Klag mich nicht dessen an, daß ich dem deinen

mein Antlitz traurig still entgegentrage.

Wir sehen so verschieden in die Tage,

daß Haar und Stirne nicht bei beiden scheinen.

 

Du kannst um mich so ruhig sein wie um

die Biene, die in ein Kristall geriet,

seit deine Liebe meinen Schmerz ringsum

umschlossen hat mit Herrlichkeit. Mich zieht

 

nach draußen nichts, und wenn mich etwas riefe,

so wär es wahnsinn. Doch, in dich verloren,

seh ich die Liebe und der Liebe Ende.

 

Und das Vergessen rauscht in meinen Ohren.

so sieht, wer hoch sitzt, aller ströme Wende

und Ausgang in des Meeres bittre Tiefe.

 

 

XVI.

 

Du aber, Überwinder, der du bist,

du kannst dich auch an meine Angst noch wagen

und deinen Purpurmantel um mich schlagen,

so daß mein Herz in deins gedrängt vergißt,

 

wie es einst bebte, da es einsam schlug.

Warum auch nicht? Ob einer Sieg ertrug,

ob er ihn siegte: jedes kann vollkommen

und adlig sein. Dem, der ihn aufgenommen

 

vom blutigen Boden, reicht ihm der Soldat

nicht seinen Degen hin, so wie ich jetzt

feststellen will, daß ich mich nicht mehr wehre?

 

Dein Wort ist mächtig über mich gesetzt.

Was kann ich tun, wen deine Liebe naht,

als wollen: daß sie wachsend mich vermehre.

 

 

XVII.

 

Du hast, mein Dichter, alle Macht, zu rühren

an Gottes äußersten und letzten Kreis

und aus des weltalls breitem Brausen leis

ein Lied zu lösen und es hinzuführen

 

durch klare Stille. Deine Heilkunst weiß

ein Gegengift zu finden, dessen Kraft

selbst Aufgegebene noch rätselhaft

zu retten scheint. Gott gab dir das Geheiß,

 

dieses zu tun, so wie er mir befahl

zu tun nach deinem Wort. Was soll ich sein:

Vergangnes oder Kommendes, daß dein

 

Gesang es grüße oder es beweine?

Ein Schatten, der dich mahnt an Palmenhaine?
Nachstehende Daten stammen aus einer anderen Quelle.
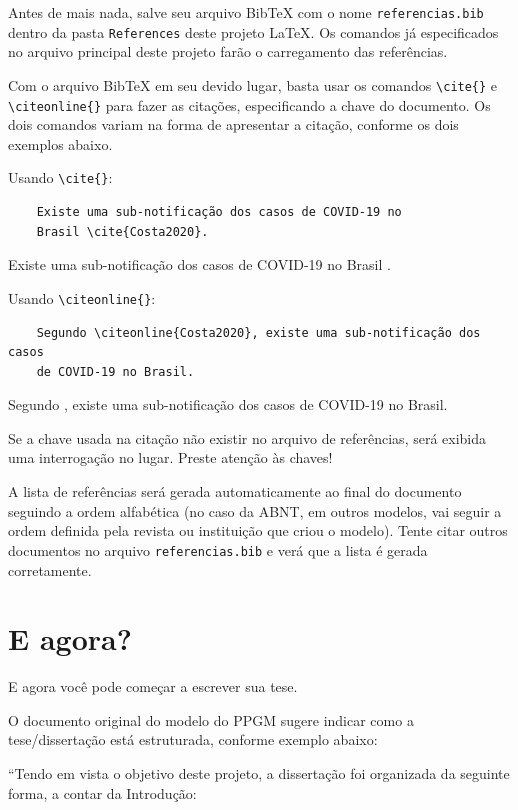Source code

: Antes de mais nada, salve seu arquivo BibTeX com o nome \verb=referencias.bib= dentro da pasta \verb=References= deste projeto \LaTeX. Os comandos já especificados no arquivo principal deste projeto farão o carregamento das referências.

Com o arquivo BibTeX em seu devido lugar, basta usar os comandos \verb=\cite{}= e \verb=\citeonline{}= para fazer as citações, especificando a chave do documento. Os dois comandos variam na forma de apresentar a citação, conforme os dois exemplos abaixo.

Usando \verb=\cite{}=:

\begin{verbatim}
    Existe uma sub-notificação dos casos de COVID-19 no
    Brasil \cite{Costa2020}.
\end{verbatim}

Existe uma sub-notificação dos casos de COVID-19 no Brasil \cite{Costa2020}.

Usando \verb=\citeonline{}=:

\begin{verbatim}
    Segundo \citeonline{Costa2020}, existe uma sub-notificação dos casos
    de COVID-19 no Brasil.
\end{verbatim}

Segundo , existe uma sub-notificação dos casos de COVID-19 no Brasil.

Se a chave usada na citação não existir no arquivo de referências, será exibida uma interrogação no lugar. Preste atenção às chaves!

A lista de referências será gerada automaticamente ao final do documento seguindo a ordem alfabética (no caso da ABNT, em outros modelos, vai seguir a ordem definida pela revista ou instituição que criou o modelo). Tente citar outros documentos no arquivo \verb=referencias.bib= e verá que a lista é gerada corretamente.

\section{E agora?}
\label{sec:e_agora}

E agora você pode começar a escrever sua tese.

O documento original do modelo do PPGM sugere indicar como a tese/dissertação está estruturada, conforme exemplo abaixo:

``Tendo em vista o objetivo deste projeto, a dissertação foi organizada da seguinte forma, a contar da Introdução:

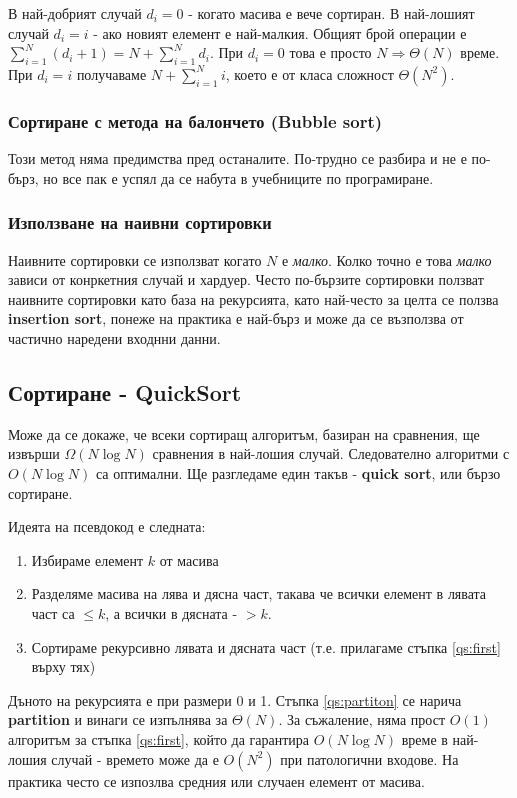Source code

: \documentclass[fleqn,12pt]{article}
\begin{document}
В най-добрият случай $d_i = 0$ - когато масива е вече сортиран. В най-лошият случай $d_i = i$ - ако новият елемент е най-малкия.
Общият брой операции е $\sum_{i = 1}^{N} (d_i + 1) = N + \sum_{i = 1}^{N} d_i$.
При $d_i = 0$ това е просто $N \Rightarrow \Theta(N)$ време. При $d_i = i$ 
получаваме $N + \sum_{i = 1}^N i$, което е от класа сложност $\Theta(N^2)$.

\subsubsection{Сортиране с метода на балончето (Bubble sort)}
Този метод няма предимства пред останалите. По-трудно се разбира и не е по-бърз, но все пак е успял 
да се набута в учебниците по програмиране.

\subsubsection{Използване на наивни сортировки}
Наивните сортировки се използват когато $N$ е \textit{малко}. Колко точно е това \textit{малко} зависи от конркетния случай и хардуер.
Често по-бързите сортировки ползват наивните сортировки като база на рекурсията, като най-често за целта се ползва \textbf{insertion sort}, 
понеже на практика е най-бърз и може да се възползва от частично наредени входнни данни.

\subsection{Сортиране - QuickSort}
Може да се докаже, че всеки сортиращ алгоритъм, базиран на сравнения, ще извърши $\Omega(N \log N)$ сравнения в най-лошия случай.
Следователно алгоритми с $O(N \log N)$ са оптимални. Ще разгледаме един такъв - \textbf{quick sort}, или бързо сортиране.

Идеята на псевдокод е следната:
\begin{enumerate}
    \item \label{qs:first} Избираме елемент $k$ от масива
    \item \label{qs:partiton} Разделяме масива на лява и дясна част, такава че всички елемент в лявата част са $\leq k$, а всички в дясната - $> k$.
    \item Сортираме рекурсивно лявата и дясната част (т.е. прилагаме стъпка \ref{qs:first} върху тях)
\end{enumerate}

Дъното на рекурсията е при размери 0 и 1. Стъпка \ref{qs:partiton} се нарича \textbf{partition} и винаги се изпълнява за $\Theta(N)$.
За съжаление, няма прост $O(1)$ алгоритъм за стъпка \ref{qs:first}, който да гарантира $O(N \log N)$ време в най-лошия случай - времето може да е $O(N^2)$
при патологични входове. На практика често се изпозлва средния или случаен елемент от масива.
\end{document}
Ein Grab, dabei du ruhst? – Du hast die Wahl.

 

 

XVIII.

 

Nie hab ich einem Mann von meinem Haar

etwas gegeben, außer dir hier dies;

noch einmal halt ich es, und fühle, wies

in seiner braunen Länge meines war,

 

und sage: „Nimm.“ O meiner Jugend Tag

war gestern. Und mein Haar tanzt nicht mehr leicht

auf meines Ganges Wellen. Mädchen reicht

sich Rose noch und Myrte hin und mag

 

in ihrem Haare blühen; während meins

um ein verweintes Antlitz hängt, um eins,

das in die Hand des Schmerzes leis sich neigte.

 

Wie nahe war der Totenschere Schnitt

an diesem Haar. Nun wollte ich, ich reichte

dir rein der Mutter letzten Kuß damit.

 

 

XIX.

 

Auch am Rialto meiner Seele kennt

man Tausch und Handel. Und mein Herz wird Speicher

für meines Dichters Locke, die mir reicher

erscheint als Schiffe aus dem Orient.

 

So purpurn wie sie dunkelt. Pindar sah

so glutverhaltend nächtiges Geflecht

um Musenstirnen. Und mit gleichem Recht,

vermut ich, wich von dieser Locke da

 

noch nicht der Schatten aus dem Kranz. Man sieht:

sie ist so schwarz. Ich will ein Netz gehauchter

schützender Küsse drüber knüpfen und

 

aufs Herz sie legen, wo ihr nichts geschieht

und wo sie Wärme hat wie auf erlauchter

Stirne, solang es glüht auf seinem Grund.

 

 

XX.

 

Geliebter, mein Geliebter, wenn ich denk

vor einem Jahr-: Da saß ich noch wie eh,

und deine Fußspur war noch nicht im Schnee,

und rings das Schweigen war noch ungelenk,

 

von deiner Stimme nicht geschult. Ich ließ

die langen Ketten langsam, Glied nach Glied,

durch meine Finger gehn, nicht wissend dies:

daß du schon möglich warst. Wie mir geschieht,

 

da ich des Lebens tiefes Staunen trinke.

Und wunderlich, daß Tag und nacht von dir

nicht schon erzitterten. Was gaben mir

 

die weißen Blumen, die du sahst, nicht Winke?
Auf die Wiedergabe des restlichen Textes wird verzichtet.